▶ **Problem to solve**
Output exactly what appears from the line containing "- Memory allocation failures" to the end of the data below, and nothing more.

Records excerpted from a collection:
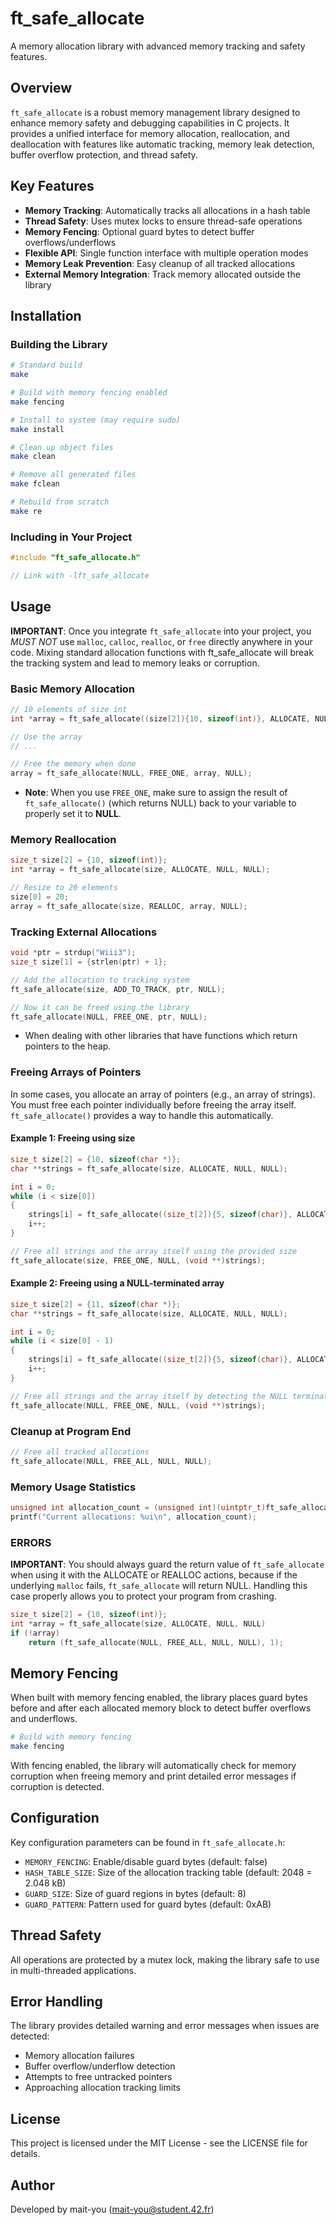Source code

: # ft_safe_allocate

A memory allocation library with advanced memory tracking and safety features.

## Overview

`ft_safe_allocate` is a robust memory management library designed to enhance memory safety and debugging capabilities in C projects. It provides a unified interface for memory allocation, reallocation, and deallocation with features like automatic tracking, memory leak detection, buffer overflow protection, and thread safety.

## Key Features

- **Memory Tracking**: Automatically tracks all allocations in a hash table
- **Thread Safety**: Uses mutex locks to ensure thread-safe operations
- **Memory Fencing**: Optional guard bytes to detect buffer overflows/underflows
- **Flexible API**: Single function interface with multiple operation modes
- **Memory Leak Prevention**: Easy cleanup of all tracked allocations
- **External Memory Integration**: Track memory allocated outside the library

## Installation

### Building the Library

```bash
# Standard build
make

# Build with memory fencing enabled
make fencing

# Install to system (may require sudo)
make install

# Clean up object files
make clean

# Remove all generated files
make fclean

# Rebuild from scratch
make re
```

### Including in Your Project

```c
#include "ft_safe_allocate.h"

// Link with -lft_safe_allocate
```

## Usage

**IMPORTANT**: Once you integrate `ft_safe_allocate` into your project, you *MUST NOT* use `malloc`, `calloc`, `realloc`, or `free` directly anywhere in your code. Mixing standard allocation functions with ft_safe_allocate will break the tracking system and lead to memory leaks or corruption.

### Basic Memory Allocation

```c
// 10 elements of size int
int *array = ft_safe_allocate((size[2]){10, sizeof(int)}, ALLOCATE, NULL, NULL);

// Use the array
// ...

// Free the memory when done
array = ft_safe_allocate(NULL, FREE_ONE, array, NULL);
```
- **Note**: When you use `FREE_ONE`, make sure to assign the result of `ft_safe_allocate()` (which returns NULL) back to your variable to properly set it to **NULL**.

### Memory Reallocation

```c
size_t size[2] = {10, sizeof(int)};
int *array = ft_safe_allocate(size, ALLOCATE, NULL, NULL);

// Resize to 20 elements
size[0] = 20;
array = ft_safe_allocate(size, REALLOC, array, NULL);
```

### Tracking External Allocations

```c
void *ptr = strdup("Wiii3");
size_t size[1] = {strlen(ptr) + 1};

// Add the allocation to tracking system
ft_safe_allocate(size, ADD_TO_TRACK, ptr, NULL);

// Now it can be freed using the library
ft_safe_allocate(NULL, FREE_ONE, ptr, NULL);
```
- When dealing with other libraries that have functions which return pointers to the heap.

### Freeing Arrays of Pointers

In some cases, you allocate an array of pointers (e.g., an array of strings). You must free each pointer individually before freeing the array itself. `ft_safe_allocate()` provides a way to handle this automatically.

#### Example 1: Freeing using size

```c
size_t size[2] = {10, sizeof(char *)};
char **strings = ft_safe_allocate(size, ALLOCATE, NULL, NULL);

int i = 0;
while (i < size[0])
{
    strings[i] = ft_safe_allocate((size_t[2]){5, sizeof(char)}, ALLOCATE, NULL, NULL);
    i++;
}

// Free all strings and the array itself using the provided size
ft_safe_allocate(size, FREE_ONE, NULL, (void **)strings);
```

#### Example 2: Freeing using a NULL-terminated array

```c
size_t size[2] = {11, sizeof(char *)};
char **strings = ft_safe_allocate(size, ALLOCATE, NULL, NULL);

int i = 0;
while (i < size[0] - 1)
{
    strings[i] = ft_safe_allocate((size_t[2]){5, sizeof(char)}, ALLOCATE, NULL, NULL);
    i++;
}

// Free all strings and the array itself by detecting the NULL terminator
ft_safe_allocate(NULL, FREE_ONE, NULL, (void **)strings);
```

### Cleanup at Program End

```c
// Free all tracked allocations
ft_safe_allocate(NULL, FREE_ALL, NULL, NULL);
```

### Memory Usage Statistics

```c
unsigned int allocation_count = (unsigned int)(uintptr_t)ft_safe_allocate(NULL, GET_USAGE, NULL, NULL);
printf("Current allocations: %ui\n", allocation_count);
```

### ERRORS

**IMPORTANT**: You should always guard the return value of `ft_safe_allocate` when using it with the ALLOCATE or REALLOC actions, because if the underlying `malloc` fails, `ft_safe_allocate` will return NULL. Handling this case properly allows you to protect your program from crashing.

```c
size_t size[2] = {10, sizeof(int)};
int *array = ft_safe_allocate(size, ALLOCATE, NULL, NULL)
if (!array)
    return (ft_safe_allocate(NULL, FREE_ALL, NULL, NULL), 1);
```


## Memory Fencing

When built with memory fencing enabled, the library places guard bytes before and after each allocated memory block to detect buffer overflows and underflows.

```bash
# Build with memory fencing
make fencing
```

With fencing enabled, the library will automatically check for memory corruption when freeing memory and print detailed error messages if corruption is detected.

## Configuration

Key configuration parameters can be found in `ft_safe_allocate.h`:

- `MEMORY_FENCING`: Enable/disable guard bytes (default: false)
- `HASH_TABLE_SIZE`: Size of the allocation tracking table (default: 2048 = 2.048 kB)
- `GUARD_SIZE`: Size of guard regions in bytes (default: 8)
- `GUARD_PATTERN`: Pattern used for guard bytes (default: 0xAB)

## Thread Safety

All operations are protected by a mutex lock, making the library safe to use in multi-threaded applications.

## Error Handling

The library provides detailed warning and error messages when issues are detected:

- Memory allocation failures
- Buffer overflow/underflow detection
- Attempts to free untracked pointers
- Approaching allocation tracking limits

## License

This project is licensed under the MIT License - see the LICENSE file for details.

## Author

Developed by mait-you ([mait-you@student.42.fr](mailto:mait-you@student.42.fr))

▶ **Task response**
- Memory allocation failures
- Buffer overflow/underflow detection
- Attempts to free untracked pointers
- Approaching allocation tracking limits

## License

This project is licensed under the MIT License - see the LICENSE file for details.

## Author

Developed by mait-you ([mait-you@student.42.fr](mailto:mait-you@student.42.fr))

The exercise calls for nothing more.